Bij het ontwerpen van de Superb was het aanbieden van ruimte duidelijk doorslaggevend. Vooral de achterin gezeten passagiers plukken hier de vruchten van, want de beenruimte die deze laatsten genieten, is echt wel extravagant. Hetzelfde geldt voor de koffer, want die slikt zonder morren 633 liter. De aluminium bevestigingsrails in de kofferruimte laten bovendien toe je lading op een handige manier vast te zetten (optie van € 190 op de basisversie). Een duim omlaag krijgt de Superb Combi wel voor de manier waarop de achterstoelen neerklappen, want in die toestand, waarbij een laadvolume van 1.865 liter wordt vrijgemaakt, wordt geen vlakke laadvloer gecreëerd. Een beetje vreemd voor een wagen die toch wel nadrukkelijk zijn bruikbaarheid als grootvervoerder propagandeert. Behalve op de Greenline versie, kan daar wel een mouw aan gepast worden mits het installeren van een uittrekbare dubbele koffervloer tegen een meerprijs van € 385 op de basisversie.
Zo decadent ruim als de passagiers achteraan vertoeven, zo knus zit je als bestuurder in de cockpit.
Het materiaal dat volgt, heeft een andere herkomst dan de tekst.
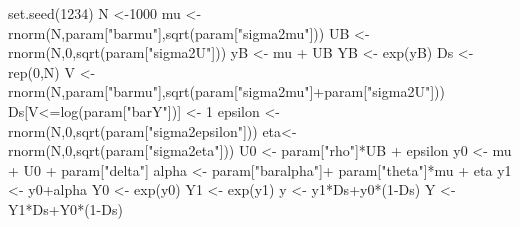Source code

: \documentclass[
]{book}
\newenvironment{Shaded}{\begin{snugshade}}{\end{snugshade}}
\newcommand{\DecValTok}[1]{\textcolor[rgb]{0.00,0.00,0.81}{#1}}
\newcommand{\FunctionTok}[1]{\textcolor[rgb]{0.00,0.00,0.00}{#1}}
\newcommand{\NormalTok}[1]{#1}
\newcommand{\OtherTok}[1]{\textcolor[rgb]{0.56,0.35,0.01}{#1}}
\newcommand{\SpecialCharTok}[1]{\textcolor[rgb]{0.00,0.00,0.00}{#1}}
\newcommand{\StringTok}[1]{\textcolor[rgb]{0.31,0.60,0.02}{#1}}
\theoremstyle{definition}
\theoremstyle{definition}
\theoremstyle{definition}
\theoremstyle{definition}
\theoremstyle{remark}
\begin{document}
\begin{Shaded}
\begin{Highlighting}[]
\FunctionTok{set.seed}\NormalTok{(}\DecValTok{1234}\NormalTok{)}
\NormalTok{N }\OtherTok{\textless{}{-}}\DecValTok{1000}
\NormalTok{mu }\OtherTok{\textless{}{-}} \FunctionTok{rnorm}\NormalTok{(N,param[}\StringTok{"barmu"}\NormalTok{],}\FunctionTok{sqrt}\NormalTok{(param[}\StringTok{"sigma2mu"}\NormalTok{]))}
\NormalTok{UB }\OtherTok{\textless{}{-}} \FunctionTok{rnorm}\NormalTok{(N,}\DecValTok{0}\NormalTok{,}\FunctionTok{sqrt}\NormalTok{(param[}\StringTok{"sigma2U"}\NormalTok{]))}
\NormalTok{yB }\OtherTok{\textless{}{-}}\NormalTok{ mu }\SpecialCharTok{+}\NormalTok{ UB }
\NormalTok{YB }\OtherTok{\textless{}{-}} \FunctionTok{exp}\NormalTok{(yB)}
\NormalTok{Ds }\OtherTok{\textless{}{-}} \FunctionTok{rep}\NormalTok{(}\DecValTok{0}\NormalTok{,N)}
\NormalTok{V }\OtherTok{\textless{}{-}} \FunctionTok{rnorm}\NormalTok{(N,param[}\StringTok{"barmu"}\NormalTok{],}\FunctionTok{sqrt}\NormalTok{(param[}\StringTok{"sigma2mu"}\NormalTok{]}\SpecialCharTok{+}\NormalTok{param[}\StringTok{"sigma2U"}\NormalTok{]))}
\NormalTok{Ds[V}\SpecialCharTok{\textless{}=}\FunctionTok{log}\NormalTok{(param[}\StringTok{"barY"}\NormalTok{])] }\OtherTok{\textless{}{-}} \DecValTok{1} 
\NormalTok{epsilon }\OtherTok{\textless{}{-}} \FunctionTok{rnorm}\NormalTok{(N,}\DecValTok{0}\NormalTok{,}\FunctionTok{sqrt}\NormalTok{(param[}\StringTok{"sigma2epsilon"}\NormalTok{]))}
\NormalTok{eta}\OtherTok{\textless{}{-}} \FunctionTok{rnorm}\NormalTok{(N,}\DecValTok{0}\NormalTok{,}\FunctionTok{sqrt}\NormalTok{(param[}\StringTok{"sigma2eta"}\NormalTok{]))}
\NormalTok{U0 }\OtherTok{\textless{}{-}}\NormalTok{ param[}\StringTok{"rho"}\NormalTok{]}\SpecialCharTok{*}\NormalTok{UB }\SpecialCharTok{+}\NormalTok{ epsilon}
\NormalTok{y0 }\OtherTok{\textless{}{-}}\NormalTok{ mu }\SpecialCharTok{+}\NormalTok{  U0 }\SpecialCharTok{+}\NormalTok{ param[}\StringTok{"delta"}\NormalTok{]}
\NormalTok{alpha }\OtherTok{\textless{}{-}}\NormalTok{ param[}\StringTok{"baralpha"}\NormalTok{]}\SpecialCharTok{+}\NormalTok{  param[}\StringTok{"theta"}\NormalTok{]}\SpecialCharTok{*}\NormalTok{mu }\SpecialCharTok{+}\NormalTok{ eta}
\NormalTok{y1 }\OtherTok{\textless{}{-}}\NormalTok{ y0}\SpecialCharTok{+}\NormalTok{alpha}
\NormalTok{Y0 }\OtherTok{\textless{}{-}} \FunctionTok{exp}\NormalTok{(y0)}
\NormalTok{Y1 }\OtherTok{\textless{}{-}} \FunctionTok{exp}\NormalTok{(y1)}
\NormalTok{y }\OtherTok{\textless{}{-}}\NormalTok{ y1}\SpecialCharTok{*}\NormalTok{Ds}\SpecialCharTok{+}\NormalTok{y0}\SpecialCharTok{*}\NormalTok{(}\DecValTok{1}\SpecialCharTok{{-}}\NormalTok{Ds)}
\NormalTok{Y }\OtherTok{\textless{}{-}}\NormalTok{ Y1}\SpecialCharTok{*}\NormalTok{Ds}\SpecialCharTok{+}\NormalTok{Y0}\SpecialCharTok{*}\NormalTok{(}\DecValTok{1}\SpecialCharTok{{-}}\NormalTok{Ds)}
\end{Highlighting}
\end{Shaded}
\end{document}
Iets te gezellig zelfs, want de - ruime en comfortabele - zetels zitten erg dicht tegen de middentunnel gemonteerd waardoor je rechterknie er quasi permanent mee in aanraking blijft. De boordplank en middentunnel herbergen alle nodige functies op een erg overzichtelijke en ergonomische manier, maar veel ziel hebben de interieurarchitecten het ontwerp niet meegegeven. De gebruikte materialen zijn bovendien vrij gewoontjes en mochten op een vlaggenschip als de Superb toch wel een beetje meer onderscheiding hebben gekregen. Alles heeft zijn prijs natuurlijk, een interieur met houtafwerking (€ 150, standaard op de topversie) of een lederen interieur (€ 2.075, standaard op de topversie) kunnen wellicht soelaas bieden voor wie wat extra cachet wil. Wat echter niet kan opgewaardeerd worden, is de geluidsisolatie. Snelwegen zijn de natuurlijke habitat van deze Tsjech, maar rol- en vooral windgeluiden worden maar matig gefilterd in de cabine. Het zijn de kleine details die ons eraan doen herinneren dat de Skoda betaalbaar moet blijven, en dat voor meer raffinement je het hogerop in de VW-groep moet gaan zoeken.
De boordcomputer toont je alle informatie die je nodig hebt, maar is niet in het Nederlands in te stellen. Daardoor gaat onze duim voor de tweede keer omlaag. Gelukkig kan het optionele navigatiesysteem wel met onze moedertaal overweg, maar Nederlandse spraakbesturing wordt dan weer niet ondersteund. Jammer, maar helaas. Navigeren kan met het Amundsen Plus systeem in de basisversie mits een opleg van € 1.290; in de hogere versies monteert Skoda het systeem voor € 690. Wij testten het duurder alternatief van Columbus, waar je meer bepaald een stevige € 2.440 voor moet veil hebben in de basisversie (€1.850 in hogere versies). Die laatste beschikt over een touchscreen en is een waar plezier in het gebruik. De Columbus eenheid vervult meteen ook de rol van geluidsinstallatie en doet dat met verve. Het geluid is zuiver en vol, en kan echt beláchelijk luid - onze trommelvliezen gingen net niet scheuren met de volumeknop halfweg. In de basisversie is overigens geen radio geinstalleerd, wil je er toch eentje moet je minimum € 460 ophoesten. Handsfree bellen kan mits de toevoeging van de bluetooth optie (€ 720 op de basisversie en € 425 op alle andere versies) waarmee je dan meteen ook muziek kan streamen naar de geluidsinstallatie als je mobieltje dat aankan.